[Saved entries]
#####

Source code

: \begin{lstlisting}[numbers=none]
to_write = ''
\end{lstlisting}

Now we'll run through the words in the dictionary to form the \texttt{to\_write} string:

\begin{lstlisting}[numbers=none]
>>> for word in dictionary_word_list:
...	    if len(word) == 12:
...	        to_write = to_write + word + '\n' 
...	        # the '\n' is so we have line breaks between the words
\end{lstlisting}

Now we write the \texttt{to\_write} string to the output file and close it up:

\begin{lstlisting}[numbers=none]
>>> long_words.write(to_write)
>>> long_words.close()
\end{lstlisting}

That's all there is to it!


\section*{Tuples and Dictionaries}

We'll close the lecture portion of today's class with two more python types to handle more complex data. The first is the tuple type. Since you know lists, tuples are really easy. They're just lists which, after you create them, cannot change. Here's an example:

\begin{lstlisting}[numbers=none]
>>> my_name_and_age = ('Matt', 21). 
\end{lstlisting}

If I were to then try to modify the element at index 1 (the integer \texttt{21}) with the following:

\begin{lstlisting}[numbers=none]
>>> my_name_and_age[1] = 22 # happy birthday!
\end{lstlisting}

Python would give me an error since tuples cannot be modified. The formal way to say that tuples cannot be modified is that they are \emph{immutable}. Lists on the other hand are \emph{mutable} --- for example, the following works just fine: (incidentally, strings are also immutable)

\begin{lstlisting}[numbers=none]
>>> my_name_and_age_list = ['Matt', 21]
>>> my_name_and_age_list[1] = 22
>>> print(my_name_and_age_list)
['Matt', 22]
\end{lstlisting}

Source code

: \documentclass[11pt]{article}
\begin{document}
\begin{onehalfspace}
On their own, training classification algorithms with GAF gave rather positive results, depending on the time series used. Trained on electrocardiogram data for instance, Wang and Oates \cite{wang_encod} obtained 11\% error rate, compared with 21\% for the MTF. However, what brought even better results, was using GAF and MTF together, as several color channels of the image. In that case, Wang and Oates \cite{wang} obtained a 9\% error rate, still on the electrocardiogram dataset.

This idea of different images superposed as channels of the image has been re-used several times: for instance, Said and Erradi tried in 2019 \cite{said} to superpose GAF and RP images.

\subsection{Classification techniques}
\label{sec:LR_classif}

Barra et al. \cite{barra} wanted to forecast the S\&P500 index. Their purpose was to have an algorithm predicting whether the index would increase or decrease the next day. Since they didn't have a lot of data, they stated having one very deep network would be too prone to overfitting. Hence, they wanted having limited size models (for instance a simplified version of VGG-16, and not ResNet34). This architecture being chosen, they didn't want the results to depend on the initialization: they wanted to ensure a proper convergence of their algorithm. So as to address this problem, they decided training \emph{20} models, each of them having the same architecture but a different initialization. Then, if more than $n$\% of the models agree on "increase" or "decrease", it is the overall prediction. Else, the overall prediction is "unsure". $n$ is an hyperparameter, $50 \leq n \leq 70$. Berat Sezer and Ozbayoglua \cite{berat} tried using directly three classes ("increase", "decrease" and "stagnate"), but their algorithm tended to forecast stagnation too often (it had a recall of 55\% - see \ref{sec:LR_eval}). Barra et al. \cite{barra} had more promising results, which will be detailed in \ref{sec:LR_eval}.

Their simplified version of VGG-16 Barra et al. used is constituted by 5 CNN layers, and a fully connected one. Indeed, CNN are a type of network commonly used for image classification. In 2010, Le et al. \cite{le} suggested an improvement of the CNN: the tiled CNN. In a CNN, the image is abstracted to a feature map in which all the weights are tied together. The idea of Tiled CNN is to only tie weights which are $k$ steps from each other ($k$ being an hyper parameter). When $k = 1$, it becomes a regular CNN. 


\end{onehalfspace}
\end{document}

#####

Make an exact transcription of all the records.

-- WRITTEN SOLUTION --
Source code

: \begin{lstlisting}[numbers=none]
to_write = ''
\end{lstlisting}

Now we'll run through the words in the dictionary to form the \texttt{to\_write} string:

\begin{lstlisting}[numbers=none]
>>> for word in dictionary_word_list:
...	    if len(word) == 12:
...	        to_write = to_write + word + '\n' 
...	        # the '\n' is so we have line breaks between the words
\end{lstlisting}

Now we write the \texttt{to\_write} string to the output file and close it up:

\begin{lstlisting}[numbers=none]
>>> long_words.write(to_write)
>>> long_words.close()
\end{lstlisting}

That's all there is to it!


\section*{Tuples and Dictionaries}

We'll close the lecture portion of today's class with two more python types to handle more complex data. The first is the tuple type. Since you know lists, tuples are really easy. They're just lists which, after you create them, cannot change. Here's an example:

\begin{lstlisting}[numbers=none]
>>> my_name_and_age = ('Matt', 21). 
\end{lstlisting}

If I were to then try to modify the element at index 1 (the integer \texttt{21}) with the following:

\begin{lstlisting}[numbers=none]
>>> my_name_and_age[1] = 22 # happy birthday!
\end{lstlisting}

Python would give me an error since tuples cannot be modified. The formal way to say that tuples cannot be modified is that they are \emph{immutable}. Lists on the other hand are \emph{mutable} --- for example, the following works just fine: (incidentally, strings are also immutable)

\begin{lstlisting}[numbers=none]
>>> my_name_and_age_list = ['Matt', 21]
>>> my_name_and_age_list[1] = 22
>>> print(my_name_and_age_list)
['Matt', 22]
\end{lstlisting}

Source code

: \documentclass[11pt]{article}
\begin{document}
\begin{onehalfspace}
On their own, training classification algorithms with GAF gave rather positive results, depending on the time series used. Trained on electrocardiogram data for instance, Wang and Oates \cite{wang_encod} obtained 11\% error rate, compared with 21\% for the MTF. However, what brought even better results, was using GAF and MTF together, as several color channels of the image. In that case, Wang and Oates \cite{wang} obtained a 9\% error rate, still on the electrocardiogram dataset.

This idea of different images superposed as channels of the image has been re-used several times: for instance, Said and Erradi tried in 2019 \cite{said} to superpose GAF and RP images.

\subsection{Classification techniques}
\label{sec:LR_classif}

Barra et al. \cite{barra} wanted to forecast the S\&P500 index. Their purpose was to have an algorithm predicting whether the index would increase or decrease the next day. Since they didn't have a lot of data, they stated having one very deep network would be too prone to overfitting. Hence, they wanted having limited size models (for instance a simplified version of VGG-16, and not ResNet34). This architecture being chosen, they didn't want the results to depend on the initialization: they wanted to ensure a proper convergence of their algorithm. So as to address this problem, they decided training \emph{20} models, each of them having the same architecture but a different initialization. Then, if more than $n$\% of the models agree on "increase" or "decrease", it is the overall prediction. Else, the overall prediction is "unsure". $n$ is an hyperparameter, $50 \leq n \leq 70$. Berat Sezer and Ozbayoglua \cite{berat} tried using directly three classes ("increase", "decrease" and "stagnate"), but their algorithm tended to forecast stagnation too often (it had a recall of 55\% - see \ref{sec:LR_eval}). Barra et al. \cite{barra} had more promising results, which will be detailed in \ref{sec:LR_eval}.

Their simplified version of VGG-16 Barra et al. used is constituted by 5 CNN layers, and a fully connected one. Indeed, CNN are a type of network commonly used for image classification. In 2010, Le et al. \cite{le} suggested an improvement of the CNN: the tiled CNN. In a CNN, the image is abstracted to a feature map in which all the weights are tied together. The idea of Tiled CNN is to only tie weights which are $k$ steps from each other ($k$ being an hyper parameter). When $k = 1$, it becomes a regular CNN. 


\end{onehalfspace}
\end{document}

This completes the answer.